About the artist

Born and raised in South Korea, Yeonmi Ahn studied for many years with Hyunkye Cho, a South Korean watercolor master, continuing her training in drawing and painting until her last year of high school. After receiving a BA in Politics and Diplomacy at Yonsei University, South Korea and a Ph. D. in political science at Yale University, New Haven, CT, doing a fellowship at the Brookings Institution, working at the Library of Congress in Washington, DC, briefly teaching at Indiana University in Bloomington, IN as a visiting scholar and staying at home to bring up children, she started painting full time in 2006.

For the first few years thereafter, she studied with Laurie Daddona, Karen Fogarty and Kashim Amoudi to broaden her artistic horizons. Until 2013, she had been a member of Philadelphia/Tri State Artist Equity, ARTsisters, the Delaware Valley Art League and PAC (Philadelphia Arts Connection) and an associate member of the Philadelphia Watercolor Society. She participated in many art shows in the Philadelphia area.

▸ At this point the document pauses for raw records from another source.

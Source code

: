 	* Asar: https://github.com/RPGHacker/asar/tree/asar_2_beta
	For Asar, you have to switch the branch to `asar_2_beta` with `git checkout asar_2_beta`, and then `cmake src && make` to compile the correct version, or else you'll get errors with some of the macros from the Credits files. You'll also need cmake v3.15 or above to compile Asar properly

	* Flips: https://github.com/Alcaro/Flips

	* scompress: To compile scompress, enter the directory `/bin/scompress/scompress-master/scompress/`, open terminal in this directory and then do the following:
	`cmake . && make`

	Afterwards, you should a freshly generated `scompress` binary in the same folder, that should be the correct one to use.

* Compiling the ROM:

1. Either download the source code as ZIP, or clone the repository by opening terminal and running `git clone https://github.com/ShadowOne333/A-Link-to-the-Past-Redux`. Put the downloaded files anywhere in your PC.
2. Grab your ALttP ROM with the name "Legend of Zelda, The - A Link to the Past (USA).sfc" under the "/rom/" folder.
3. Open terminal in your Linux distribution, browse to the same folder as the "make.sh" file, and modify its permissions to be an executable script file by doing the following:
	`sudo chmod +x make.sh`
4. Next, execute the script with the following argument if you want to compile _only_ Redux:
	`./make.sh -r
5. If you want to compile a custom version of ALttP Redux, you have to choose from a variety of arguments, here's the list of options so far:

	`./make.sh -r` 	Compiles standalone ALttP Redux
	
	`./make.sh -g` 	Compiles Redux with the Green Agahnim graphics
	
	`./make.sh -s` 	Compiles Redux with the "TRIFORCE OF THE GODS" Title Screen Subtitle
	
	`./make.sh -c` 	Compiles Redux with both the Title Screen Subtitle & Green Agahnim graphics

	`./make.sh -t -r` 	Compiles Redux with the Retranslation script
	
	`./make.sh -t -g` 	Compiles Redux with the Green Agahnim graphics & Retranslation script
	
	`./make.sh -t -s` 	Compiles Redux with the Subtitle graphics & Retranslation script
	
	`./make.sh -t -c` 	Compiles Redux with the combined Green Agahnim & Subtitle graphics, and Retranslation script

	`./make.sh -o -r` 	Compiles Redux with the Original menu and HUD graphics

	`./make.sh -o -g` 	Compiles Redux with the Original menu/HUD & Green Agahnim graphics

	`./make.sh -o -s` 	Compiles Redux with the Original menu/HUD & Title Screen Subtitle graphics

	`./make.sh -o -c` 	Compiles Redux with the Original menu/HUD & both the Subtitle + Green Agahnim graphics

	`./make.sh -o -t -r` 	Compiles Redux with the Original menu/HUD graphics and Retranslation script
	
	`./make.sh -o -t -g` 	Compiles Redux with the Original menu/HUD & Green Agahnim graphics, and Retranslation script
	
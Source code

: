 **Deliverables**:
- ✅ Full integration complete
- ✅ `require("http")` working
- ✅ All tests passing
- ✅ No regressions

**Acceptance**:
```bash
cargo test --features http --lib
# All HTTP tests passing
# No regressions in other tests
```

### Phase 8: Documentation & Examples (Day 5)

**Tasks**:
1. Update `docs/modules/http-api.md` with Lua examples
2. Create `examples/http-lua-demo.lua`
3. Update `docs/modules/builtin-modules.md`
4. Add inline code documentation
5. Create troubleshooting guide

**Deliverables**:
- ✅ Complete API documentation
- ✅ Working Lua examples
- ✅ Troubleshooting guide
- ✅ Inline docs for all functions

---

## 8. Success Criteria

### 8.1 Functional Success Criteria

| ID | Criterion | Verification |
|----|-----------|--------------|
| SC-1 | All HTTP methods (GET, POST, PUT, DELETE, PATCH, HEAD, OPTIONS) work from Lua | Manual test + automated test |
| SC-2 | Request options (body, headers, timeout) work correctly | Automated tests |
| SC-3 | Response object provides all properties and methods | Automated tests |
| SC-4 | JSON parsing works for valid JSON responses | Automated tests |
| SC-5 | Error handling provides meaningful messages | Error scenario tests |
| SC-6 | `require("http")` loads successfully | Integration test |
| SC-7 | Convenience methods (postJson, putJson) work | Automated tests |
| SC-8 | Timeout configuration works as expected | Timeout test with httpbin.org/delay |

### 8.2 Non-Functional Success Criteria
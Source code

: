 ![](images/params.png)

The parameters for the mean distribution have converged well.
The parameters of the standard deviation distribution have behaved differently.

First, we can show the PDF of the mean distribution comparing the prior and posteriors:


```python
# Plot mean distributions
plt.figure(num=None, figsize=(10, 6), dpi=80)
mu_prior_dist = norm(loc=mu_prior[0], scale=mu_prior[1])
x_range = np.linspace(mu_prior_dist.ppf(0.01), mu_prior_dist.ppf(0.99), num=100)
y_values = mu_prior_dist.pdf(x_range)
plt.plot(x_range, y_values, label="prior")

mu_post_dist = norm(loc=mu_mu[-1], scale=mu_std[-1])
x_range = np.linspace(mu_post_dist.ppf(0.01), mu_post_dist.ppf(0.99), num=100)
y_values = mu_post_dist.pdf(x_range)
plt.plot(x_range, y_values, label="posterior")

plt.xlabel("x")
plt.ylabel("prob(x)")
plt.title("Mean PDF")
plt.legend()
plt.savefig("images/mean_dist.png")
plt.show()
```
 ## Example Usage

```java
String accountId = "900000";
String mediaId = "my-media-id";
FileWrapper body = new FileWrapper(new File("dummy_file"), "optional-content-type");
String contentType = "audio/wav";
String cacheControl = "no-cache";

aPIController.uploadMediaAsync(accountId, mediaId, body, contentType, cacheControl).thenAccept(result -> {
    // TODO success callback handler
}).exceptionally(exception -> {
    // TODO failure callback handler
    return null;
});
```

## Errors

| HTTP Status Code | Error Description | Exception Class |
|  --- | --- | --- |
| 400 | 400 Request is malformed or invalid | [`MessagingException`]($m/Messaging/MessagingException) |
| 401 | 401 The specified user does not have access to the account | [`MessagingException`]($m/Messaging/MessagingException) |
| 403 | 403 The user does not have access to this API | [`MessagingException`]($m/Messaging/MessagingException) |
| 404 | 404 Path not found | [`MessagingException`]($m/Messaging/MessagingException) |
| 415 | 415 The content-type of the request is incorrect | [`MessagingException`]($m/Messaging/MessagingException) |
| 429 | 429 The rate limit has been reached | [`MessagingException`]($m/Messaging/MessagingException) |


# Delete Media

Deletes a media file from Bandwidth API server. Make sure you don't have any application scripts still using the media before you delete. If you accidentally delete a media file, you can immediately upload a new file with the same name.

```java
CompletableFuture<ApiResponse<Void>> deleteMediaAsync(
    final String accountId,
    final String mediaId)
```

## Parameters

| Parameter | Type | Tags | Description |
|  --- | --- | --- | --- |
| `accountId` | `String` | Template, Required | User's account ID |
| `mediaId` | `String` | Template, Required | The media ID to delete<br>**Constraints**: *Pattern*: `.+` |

Yeonmi Ahn works with watercolor, acrylic and mixed media. Most recently, she has been experimenting with various mixed media techniques such as painted paper collage and incorporating found objects in paintings. She has also been trying to combine Western painting methods with techniques of oriental paintings in some of her watercolor and experimental paintings. In addition, she has painted portraits of homes on commission or for worthy local causes.

She paints things and events around her—ordinary things that evoke a strong emotional response in her. She feels that her English, as a second language, is neither eloquent nor fluent enough to fully express what her mind sees; and her native Korean, now rusty from several decades of living outside Korea, has long ceased to be her primary means of communication. Like Edward Hopper, she paints what she can’t put into words. She has recorded flowers for the fleeting beauty that she saw when they were presented to her, for her emotional responses to them, and in memory of the giver’s love, generosity and care. She paints the memories and responses to certain events for which she finds her words are inadequate.

At present, she is working on a series of mixed media, acrylic, watercolor paintings, tentatively titled Four Seasons, using various approaches to memories of her childhood hometown in South Korea and many other places where she has lived and traveled to.